The Senate today voted 50-48 to ditch broadband privacy rules that the Federal Communications Commission issued last year, and the House is expected to follow suit.
Congress doesn't often move quickly but in this case, the Senate used the so-called Congressional Review Act to axe the privacy rules before they even had a chance to go into effect, bowing to the demands of advertisers who say the ability to track Americans' every move is vital to innovation.
“This is an important victory for all who benefit from the data-driven marketing economy, including tens of thousands of businesses and nonprofit organizations and hundreds of millions of consumers," said Emmett O’Keefe of the Data & Marketing Association, an advertising trade group. "Consumers understand the value that relevant ads provide, and put the value of the services they get for free on the internet at $1,200 per year."
The Consumer Federation of America wasn't so chipper and said the Senate had "used a sledgehammer, the Congressional Review Act, to smash hopes that Americans will finally have real control over the highly personal information that their broadband internet service providers (ISPs) can collect about them."
"There is no excuse for robbing Americans of these rights," CFA said in a statement, adding that it is "a shame that the majority of Senators voted to put special corporate interests ahead of the privacy interests of Americans."
Sledgehammer approach
The Congressional Review Act was enacted in 1996 as part of the Tea Party wing's "Contract With America" specifically to allow Congress to nullify regulations it doesn't like, using an expedited process that dispenses with hearings and other public review procedures. It also prohibits the rule being re-enacted without Congressional approval.
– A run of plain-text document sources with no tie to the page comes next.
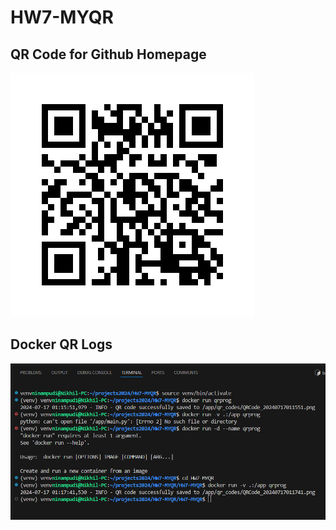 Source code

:# HW7-MYQR

## QR Code for Github Homepage
![QRCODE](https://github.com/NikhilInampudi/HW7-MYQR/blob/42c9e169e08190a7c9234c8e3af2619b9ec0a0aa/qr_codes/QRCode_20240717003714.png "QR code for https://github.com/NikhilInampudi")

## Docker QR Logs
![LOGS](https://github.com/NikhilInampudi/HW7-MYQR/blob/5b35beaaeecb40b814c6cde3a59f17c168894de0/QR%20Code%20Logs%20Image.png "QR Logs for https://github.com/NikhilInampudi")

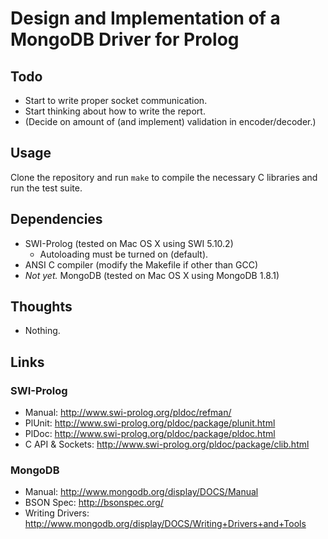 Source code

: # Design and Implementation of a MongoDB Driver for Prolog

## Todo

 * Start to write proper socket communication.
 * Start thinking about how to write the report.
 * (Decide on amount of (and implement) validation in encoder/decoder.)

## Usage

Clone the repository and run `make` to compile the necessary C libraries
and run the test suite.

## Dependencies

 * SWI-Prolog (tested on Mac OS X using SWI 5.10.2)
    * Autoloading must be turned on (default).
 * ANSI C compiler (modify the Makefile if other than GCC)
 * _Not yet._ MongoDB (tested on Mac OS X using MongoDB 1.8.1)

## Thoughts

 * Nothing.

## Links

### SWI-Prolog

 * Manual: <http://www.swi-prolog.org/pldoc/refman/>
 * PlUnit: <http://www.swi-prolog.org/pldoc/package/plunit.html>
 * PlDoc: <http://www.swi-prolog.org/pldoc/package/pldoc.html>
 * C API & Sockets: <http://www.swi-prolog.org/pldoc/package/clib.html>

### MongoDB

 * Manual: <http://www.mongodb.org/display/DOCS/Manual>
 * BSON Spec: <http://bsonspec.org/>
 * Writing Drivers: <http://www.mongodb.org/display/DOCS/Writing+Drivers+and+Tools>

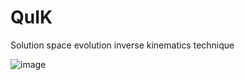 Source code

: # QuIK
Solution space evolution inverse kinematics technique

![image](https://user-images.githubusercontent.com/289957/222530231-fcbfa6f6-8a0a-45c5-bef5-596dfe973988.png)
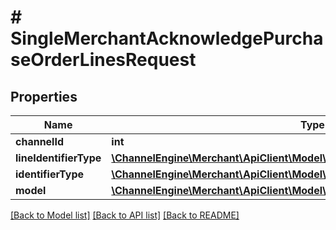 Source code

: # # SingleMerchantAcknowledgePurchaseOrderLinesRequest

## Properties

Name | Type | Description | Notes
------------ | ------------- | ------------- | -------------
**channelId** | **int** |  | [optional]
**lineIdentifierType** | [**\ChannelEngine\Merchant\ApiClient\Model\PurchaseOrderLineIdentifierType**](PurchaseOrderLineIdentifierType.md) |  | [optional]
**identifierType** | [**\ChannelEngine\Merchant\ApiClient\Model\PurchaseOrderIdentifierType**](PurchaseOrderIdentifierType.md) |  | [optional]
**model** | [**\ChannelEngine\Merchant\ApiClient\Model\MerchantAcknowledgePurchaseOrder**](MerchantAcknowledgePurchaseOrder.md) |  | [optional]

[[Back to Model list]](../../README.md#models) [[Back to API list]](../../README.md#endpoints) [[Back to README]](../../README.md)
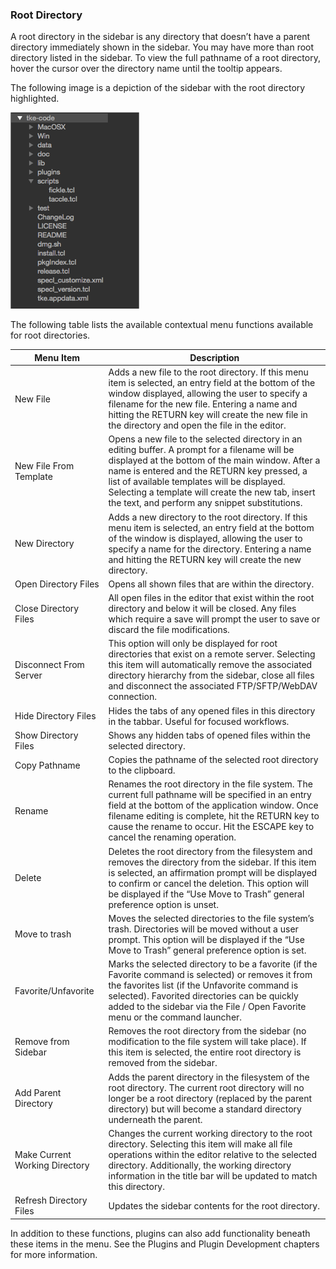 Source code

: ### Root Directory

A root directory in the sidebar is any directory that doesn’t have a parent directory immediately shown in the sidebar.  You may have more than root directory listed in the sidebar.  To view the full pathname of a root directory, hover the cursor over the directory name until the tooltip appears.

The following image is a depiction of the sidebar with the root directory highlighted.

![](assets/Sidebar-Root.png "Sidebar Root Directory")

The following table lists the available contextual menu functions available for root directories.

| Menu Item | Description |
| - | - |
| New File | Adds a new file to the root directory.  If this menu item is selected, an entry field at the bottom of the window displayed, allowing the user to specify a filename for the new file.  Entering a name and hitting the RETURN key will create the new file in the directory and open the file in the editor. |
| New File From Template | Opens a new file to the selected directory in an editing buffer. A prompt for a filename will be displayed at the bottom of the main window. After a name is entered and the RETURN key pressed, a list of available templates will be displayed. Selecting a template will create the new tab, insert the text, and perform any snippet substitutions. |
| New Directory | Adds a new directory to the root directory.  If this menu item is selected, an entry field at the bottom of the window is displayed, allowing the user to specify a name for the directory.  Entering a name and hitting the RETURN key will create the new directory. |
| Open Directory Files | Opens all shown files that are within the directory. |
| Close Directory Files | All open files in the editor that exist within the root directory and below it will be closed.  Any files which require a save will prompt the user to save or discard the file modifications. |
| Disconnect From Server | This option will only be displayed for root directories that exist on a remote server.  Selecting this item will automatically remove the associated directory hierarchy from the sidebar, close all files and disconnect the associated FTP/SFTP/WebDAV connection. |
| Hide Directory Files | Hides the tabs of any opened files in this directory in the tabbar.  Useful for focused workflows. |
| Show Directory Files | Shows any hidden tabs of opened files within the selected directory. |
| Copy Pathname | Copies the pathname of the selected root directory to the clipboard. |
| Rename | Renames the root directory in the file system.  The current full pathname will be specified in an entry field at the bottom of the application window.  Once filename editing is complete, hit the RETURN key to cause the rename to occur.  Hit the ESCAPE key to cancel the renaming operation. |
| Delete | Deletes the root directory from the filesystem and removes the directory from the sidebar.  If this item is selected, an affirmation prompt will be displayed to confirm or cancel the deletion. This option will be displayed if the “Use Move to Trash” general preference option is unset. |
| Move to trash | Moves the selected directories to the file system’s trash. Directories will be moved without a user prompt. This option will be displayed if the “Use Move to Trash” general preference option is set. |
| Favorite/Unfavorite | Marks the selected directory to be a favorite (if the Favorite command is selected) or removes it from the favorites list (if the Unfavorite command is selected).  Favorited directories can be quickly added to the sidebar via the File / Open Favorite menu or the command launcher. |
| Remove from Sidebar | Removes the root directory from the sidebar (no modification to the file system will take place).  If this item is selected, the entire root directory is removed from the sidebar. |
| Add Parent Directory | Adds the parent directory in the filesystem of the root directory.  The current root directory will no longer be a root directory (replaced by the parent directory) but will become a standard directory underneath the parent. |
| Make Current Working Directory | Changes the current working directory to the root directory.  Selecting this item will make all file operations within the editor relative to the selected directory.  Additionally, the working directory information in the title bar will be updated to match this directory. |
| Refresh Directory Files | Updates the sidebar contents for the root directory. |

In addition to these functions, plugins can also add functionality beneath these items in the menu.  See the Plugins and Plugin Development chapters for more information.
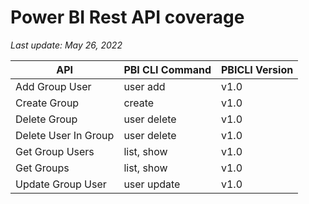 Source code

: # Power BI Rest API coverage

_Last update: May 26, 2022_

| API                  | PBI CLI Command | PBICLI Version |
| -------------------- | --------------- | -------------- |
| Add Group User       | user add        | v1.0           |
| Create Group         | create          | v1.0           |
| Delete Group         | user delete     | v1.0           |
| Delete User In Group | user delete     | v1.0           |
| Get Group Users      | list, show      | v1.0           |
| Get Groups           | list, show      | v1.0           |
| Update Group User    | user update     | v1.0           |
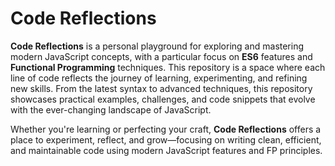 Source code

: # Code Reflections

**Code Reflections** is a personal playground for exploring and mastering modern JavaScript concepts, with a particular focus on **ES6** features and **Functional Programming** techniques. This repository is a space where each line of code reflects the journey of learning, experimenting, and refining new skills. From the latest syntax to advanced techniques, this repository showcases practical examples, challenges, and code snippets that evolve with the ever-changing landscape of JavaScript.

Whether you're learning or perfecting your craft, **Code Reflections** offers a place to experiment, reflect, and grow—focusing on writing clean, efficient, and maintainable code using modern JavaScript features and FP principles.
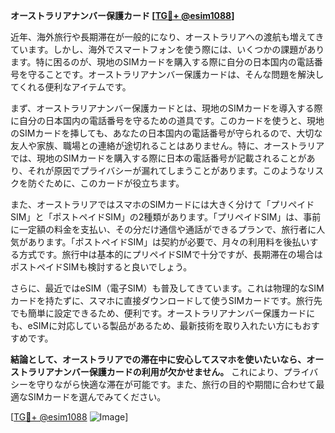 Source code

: **オーストラリアナンバー保護カード [[TG💪+ @esim1088](https://t.me/s/esim1088)]**

近年、海外旅行や長期滞在が一般的になり、オーストラリアへの渡航も増えてきています。しかし、海外でスマートフォンを使う際には、いくつかの課題があります。特に困るのが、現地のSIMカードを購入する際に自分の日本国内の電話番号を守ることです。オーストラリアナンバー保護カードは、そんな問題を解決してくれる便利なアイテムです。

まず、オーストラリアナンバー保護カードとは、現地のSIMカードを導入する際に自分の日本国内の電話番号を守るための道具です。このカードを使うと、現地のSIMカードを挿しても、あなたの日本国内の電話番号が守られるので、大切な友人や家族、職場との連絡が途切れることはありません。特に、オーストラリアでは、現地のSIMカードを購入する際に日本の電話番号が記載されることがあり、それが原因でプライバシーが漏れてしまうことがあります。このようなリスクを防ぐために、このカードが役立ちます。

また、オーストラリアではスマホのSIMカードには大きく分けて「プリペイドSIM」と「ポストペイドSIM」の2種類があります。「プリペイドSIM」は、事前に一定額の料金を支払い、その分だけ通信や通話ができるプランで、旅行者に人気があります。「ポストペイドSIM」は契約が必要で、月々の利用料を後払いする方式です。旅行中は基本的にプリペイドSIMで十分ですが、長期滞在の場合はポストペイドSIMも検討すると良いでしょう。

さらに、最近ではeSIM（電子SIM）も普及してきています。これは物理的なSIMカードを持たずに、スマホに直接ダウンロードして使うSIMカードです。旅行先でも簡単に設定できるため、便利です。オーストラリアナンバー保護カードにも、eSIMに対応している製品があるため、最新技術を取り入れたい方にもおすすめです。

**結論として、オーストラリアでの滞在中に安心してスマホを使いたいなら、オーストラリアナンバー保護カードの利用が欠かせません。** これにより、プライバシーを守りながら快適な滞在が可能です。また、旅行の目的や期間に合わせて最適なSIMカードを選んでみてください。

[[TG💪+ @esim1088](https://t.me/s/esim1088) ![Image](https://i.postimg.cc/Y0z9fWf4/image.png)]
The rules adopted by the FCC applied only to broadband carriers, or Internet Service Providers (ISPs), not to websites. That irked the AT&Ts and Comcasts of the world, since it supposedly put them at a disadvantage in gathering surveillance information on their users.
The FCC under former chairman Tom Wheeler, an Obama appointee, took the view that consumers should have control over the data gathered by third parties.
"It's the consumers' information," Wheeler said, "and the consumer should have the right to determine how it's used."
Industry groups fought the proposal bitterly. USTelecom, a trade group, took to Twitter to denounce the rules as a "naked power grab."
At issue is information including consumers' health, finances, children, geolocation, web browsing and app usage history, Social Security numbers, and the content of their communications, CFA said. The FCC's rule would have required carriers to get customers’ affirmative consent. Equally important, the FCC said that ISPs can’t force customers to give up control of their data through “take it or leave it” terms of service.
"A step backwards"
Assuming the House acts as expected, those rules will soon be scrapped and consumers will be left to rely on the voluntary standards that the Data & Marketing Association says have been remarkably successful.
“Today’s vote in the Senate and expected approval in the House signal that our nation’s top policymakers recognize that our current system of responsible data use works," the DMA's O'Keefe said.
“The FCC’s ISP rules were a step backwards for consumers and should be repealed as they would risk disrupting the hugely successful Internet ecosystem that has developed under the existing framework. Congressional action to overturn these rules will ensure that organizations can continue to responsibly leverage data to meet the needs of their consumers.”